Halloween Traditions

My earliest memory of Halloween was the year I was Belle. My grandma, who I was convinced had the talent to craft anything, made me the classic yellow dress. She added colorful jewel embellishments which made it extra awesome. I was shocked to find out not all families participated in Halloween festivities. I knew about the scary stuff, but my Halloween was a Belle dress, free candy, pumpkins, and the Peanuts special on TV. The costume changed, but the fun and sugar overload remained. 

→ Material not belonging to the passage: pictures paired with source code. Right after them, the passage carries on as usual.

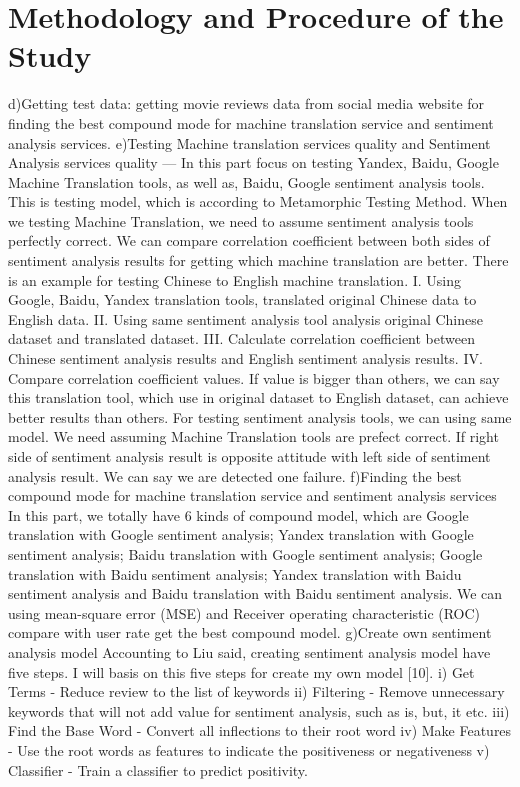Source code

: \documentclass[conference,compsoc]{IEEEtran}
\begin{document}
\section{Methodology and Procedure of the Study}
d)Getting test data: getting movie reviews data from social media website for finding the best compound mode for machine translation service and sentiment analysis services.
e)Testing Machine translation services quality and Sentiment Analysis services quality --- In this part focus on testing Yandex, Baidu, Google Machine Translation tools, as well as, Baidu, Google sentiment analysis tools. This is testing model, which is according to Metamorphic Testing Method. When we testing Machine Translation, we need to assume sentiment analysis tools perfectly correct. We can compare correlation coefficient between both sides of sentiment analysis results for getting which machine translation are better. There is an example for testing Chinese to English machine translation.
I.	Using Google, Baidu, Yandex translation tools, translated original Chinese data to English data.
II.	Using same sentiment analysis tool analysis original Chinese dataset and translated dataset.
III.	Calculate correlation coefficient between Chinese sentiment analysis results and English sentiment analysis results.
IV.	Compare correlation coefficient values. If value is bigger than others, we can say this translation tool, which use in original dataset to English dataset, can achieve better results than others.
For testing sentiment analysis tools, we can using same model. We need assuming Machine Translation tools are prefect correct. If right side of sentiment analysis result is opposite attitude with left side of sentiment analysis result. We can say we are detected one failure.
f)Finding the best compound mode for machine translation service and sentiment analysis services In this part, we totally have 6 kinds of compound model, which are Google translation with Google sentiment analysis; Yandex translation with Google sentiment analysis; Baidu translation with Google sentiment analysis; Google translation with Baidu sentiment analysis; Yandex translation with Baidu sentiment analysis and Baidu translation with Baidu sentiment analysis. We can using mean-square error (MSE) and Receiver operating characteristic (ROC) compare with user rate get the best compound model.
g)Create own sentiment analysis model Accounting to Liu said, creating sentiment analysis model have five steps. I will basis on this five steps for create my own model [10].
i) Get Terms - Reduce review to the list of keywords
ii) Filtering - Remove unnecessary keywords that will not add value for sentiment analysis, such as is, but, it etc.
iii) Find the Base Word - Convert all inflections to their root word
iv) Make Features - Use the root words as features to indicate the positiveness or negativeness
v) Classifier - Train a classifier to predict positivity.
\end{document}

I’m a bit of a history nerd and we read up on a little Halloween history as a family this year. It’s interesting to learn about what influenced the development of the traditions we have now. There was apparently a push for a more neighborly, community-centered Halloween in the 1800s. We see this today in a growing offering of safe trick-or-treat events put on by towns and churches; in teal pumpkins to think of our young neighbors who can’t have the candy, but shouldn’t miss out on the fun with their peers; and the gentle reminders to let kids be kids and welcome trick-or-treaters of all sizes who show up on our doorstep.

We acknowledge the problem of being more connected to our devices than people. Halloween activities provide the opportunity to greet your neighbors and show kindness to your community. Yes, Halloween has a dark side, both imaginary and real. We still have news reports of candy tampering and I remember my dad checking my haul every year. (Although, as a parent myself now, I’m skeptical of how many of those suspect candies were really a “Dad Tax.”) We can stay behind our closed doors, or we can choose to be the light.